Task brief
Beginning with the line containing "Джесси поставляется с" and ending with the last line of the entries below, copy each line exactly and nothing else.

─── Exercise input

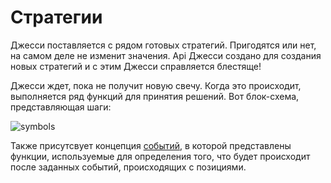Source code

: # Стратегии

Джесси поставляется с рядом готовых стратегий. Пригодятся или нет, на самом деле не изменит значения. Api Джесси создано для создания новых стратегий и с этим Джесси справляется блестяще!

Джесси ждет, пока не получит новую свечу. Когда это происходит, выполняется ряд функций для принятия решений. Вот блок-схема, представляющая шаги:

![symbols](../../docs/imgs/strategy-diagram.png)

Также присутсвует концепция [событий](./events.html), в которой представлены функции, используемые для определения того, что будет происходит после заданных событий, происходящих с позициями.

──────

Response area
Джесси поставляется с рядом готовых стратегий. Пригодятся или нет, на самом деле не изменит значения. Api Джесси создано для создания новых стратегий и с этим Джесси справляется блестяще!

Джесси ждет, пока не получит новую свечу. Когда это происходит, выполняется ряд функций для принятия решений. Вот блок-схема, представляющая шаги:

![symbols](../../docs/imgs/strategy-diagram.png)

Также присутсвует концепция [событий](./events.html), в которой представлены функции, используемые для определения того, что будет происходит после заданных событий, происходящих с позициями.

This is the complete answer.